## Task objective
All of the data is to be written out again exactly, without the pictures.

## Rendered images with source text
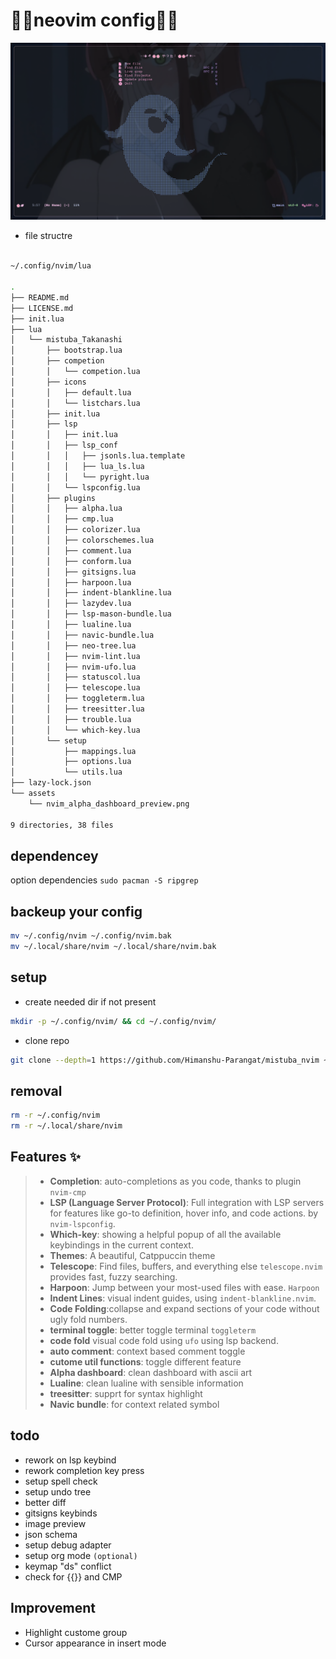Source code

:# 🌸🌸neovim config🌸🌸

![nvim preview](./assets/nvim_alpha_dashboard_preview.png)

- file structre

```bash

~/.config/nvim/lua

.
├── README.md
├── LICENSE.md
├── init.lua
├── lua
│   └── mistuba_Takanashi
│       ├── bootstrap.lua
│       ├── competion
│       │   └── competion.lua
│       ├── icons
│       │   ├── default.lua
│       │   └── listchars.lua
│       ├── init.lua
│       ├── lsp
│       │   ├── init.lua
│       │   ├── lsp_conf
│       │   │   ├── jsonls.lua.template
│       │   │   ├── lua_ls.lua
│       │   │   └── pyright.lua
│       │   └── lspconfig.lua
│       ├── plugins
│       │   ├── alpha.lua
│       │   ├── cmp.lua
│       │   ├── colorizer.lua
│       │   ├── colorschemes.lua
│       │   ├── comment.lua
│       │   ├── conform.lua
│       │   ├── gitsigns.lua
│       │   ├── harpoon.lua
│       │   ├── indent-blankline.lua
│       │   ├── lazydev.lua
│       │   ├── lsp-mason-bundle.lua
│       │   ├── lualine.lua
│       │   ├── navic-bundle.lua
│       │   ├── neo-tree.lua
│       │   ├── nvim-lint.lua
│       │   ├── nvim-ufo.lua
│       │   ├── statuscol.lua
│       │   ├── telescope.lua
│       │   ├── toggleterm.lua
│       │   ├── treesitter.lua
│       │   ├── trouble.lua
│       │   └── which-key.lua
│       └── setup
│           ├── mappings.lua
│           ├── options.lua
│           └── utils.lua
├── lazy-lock.json
└── assets
    └── nvim_alpha_dashboard_preview.png

9 directories, 38 files


```

## dependencey

option dependencies
`sudo pacman -S ripgrep`

## backeup your config

```bash
mv ~/.config/nvim ~/.config/nvim.bak
mv ~/.local/share/nvim ~/.local/share/nvim.bak
```

## setup

- create needed dir if not present

```bash
mkdir -p ~/.config/nvim/ && cd ~/.config/nvim/
```

- clone repo

```bash
git clone --depth=1 https://github.com/Himanshu-Parangat/mistuba_nvim ~/.config/nvim/
```

## removal

```bash
rm -r ~/.config/nvim
rm -r ~/.local/share/nvim
```

## Features ✨

> - **Completion**: auto-completions as you code, thanks to plugin `nvim-cmp`
> - **LSP (Language Server Protocol)**: Full integration with LSP servers for features like go-to definition, hover info, and code actions. by `nvim-lspconfig`.
> - **Which-key**: showing a helpful popup of all the available keybindings in the current context.
> - **Themes**: A beautiful, Catppuccin theme 
> - **Telescope**: Find files, buffers, and everything else `telescope.nvim` provides fast, fuzzy searching.
> - **Harpoon**: Jump between your most-used files with ease. `Harpoon`
> - **Indent Lines**: visual indent guides, using `indent-blankline.nvim`.
> - **Code Folding**:collapse and expand sections of your code without ugly fold numbers.
> - **terminal toggle**: better toggle terminal  `toggleterm`
> - **code fold** visual code fold using `ufo` using lsp backend.
> - **auto comment**: context based comment toggle  
> - **cutome util functions**: toggle different feature
> - **Alpha dashboard**: clean dashboard with ascii art
> - **Lualine**: clean lualine with sensible information 
> - **treesitter**: supprt for syntax highlight 
> - **Navic bundle**: for context related symbol 


## todo

- rework on lsp keybind
- rework completion key press 
- setup spell check
- setup undo tree
- better diff
- gitsigns keybinds
- image preview
- json schema
- setup debug adapter
- setup org mode `(optional)`
- keymap "ds" conflict
- check for {{}} and CMP 

## Improvement 

- Highlight custome group 
- Cursor appearance in insert mode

## Response
Source code

:# 🌸🌸neovim config🌸🌸

![nvim preview](./assets/nvim_alpha_dashboard_preview.png)

- file structre

```bash

~/.config/nvim/lua

.
├── README.md
├── LICENSE.md
├── init.lua
├── lua
│   └── mistuba_Takanashi
│       ├── bootstrap.lua
│       ├── competion
│       │   └── competion.lua
│       ├── icons
│       │   ├── default.lua
│       │   └── listchars.lua
│       ├── init.lua
│       ├── lsp
│       │   ├── init.lua
│       │   ├── lsp_conf
│       │   │   ├── jsonls.lua.template
│       │   │   ├── lua_ls.lua
│       │   │   └── pyright.lua
│       │   └── lspconfig.lua
│       ├── plugins
│       │   ├── alpha.lua
│       │   ├── cmp.lua
│       │   ├── colorizer.lua
│       │   ├── colorschemes.lua
│       │   ├── comment.lua
│       │   ├── conform.lua
│       │   ├── gitsigns.lua
│       │   ├── harpoon.lua
│       │   ├── indent-blankline.lua
│       │   ├── lazydev.lua
│       │   ├── lsp-mason-bundle.lua
│       │   ├── lualine.lua
│       │   ├── navic-bundle.lua
│       │   ├── neo-tree.lua
│       │   ├── nvim-lint.lua
│       │   ├── nvim-ufo.lua
│       │   ├── statuscol.lua
│       │   ├── telescope.lua
│       │   ├── toggleterm.lua
│       │   ├── treesitter.lua
│       │   ├── trouble.lua
│       │   └── which-key.lua
│       └── setup
│           ├── mappings.lua
│           ├── options.lua
│           └── utils.lua
├── lazy-lock.json
└── assets
    └── nvim_alpha_dashboard_preview.png

9 directories, 38 files


```

## dependencey

option dependencies
`sudo pacman -S ripgrep`

## backeup your config

```bash
mv ~/.config/nvim ~/.config/nvim.bak
mv ~/.local/share/nvim ~/.local/share/nvim.bak
```

## setup

- create needed dir if not present

```bash
mkdir -p ~/.config/nvim/ && cd ~/.config/nvim/
```

- clone repo

```bash
git clone --depth=1 https://github.com/Himanshu-Parangat/mistuba_nvim ~/.config/nvim/
```

## removal

```bash
rm -r ~/.config/nvim
rm -r ~/.local/share/nvim
```

## Features ✨

> - **Completion**: auto-completions as you code, thanks to plugin `nvim-cmp`
> - **LSP (Language Server Protocol)**: Full integration with LSP servers for features like go-to definition, hover info, and code actions. by `nvim-lspconfig`.
> - **Which-key**: showing a helpful popup of all the available keybindings in the current context.
> - **Themes**: A beautiful, Catppuccin theme 
> - **Telescope**: Find files, buffers, and everything else `telescope.nvim` provides fast, fuzzy searching.
> - **Harpoon**: Jump between your most-used files with ease. `Harpoon`
> - **Indent Lines**: visual indent guides, using `indent-blankline.nvim`.
> - **Code Folding**:collapse and expand sections of your code without ugly fold numbers.
> - **terminal toggle**: better toggle terminal  `toggleterm`
> - **code fold** visual code fold using `ufo` using lsp backend.
> - **auto comment**: context based comment toggle  
> - **cutome util functions**: toggle different feature
> - **Alpha dashboard**: clean dashboard with ascii art
> - **Lualine**: clean lualine with sensible information 
> - **treesitter**: supprt for syntax highlight 
> - **Navic bundle**: for context related symbol 


## todo

- rework on lsp keybind
- rework completion key press 
- setup spell check
- setup undo tree
- better diff
- gitsigns keybinds
- image preview
- json schema
- setup debug adapter
- setup org mode `(optional)`
- keymap "ds" conflict
- check for {{}} and CMP 

## Improvement 

- Highlight custome group 
- Cursor appearance in insert mode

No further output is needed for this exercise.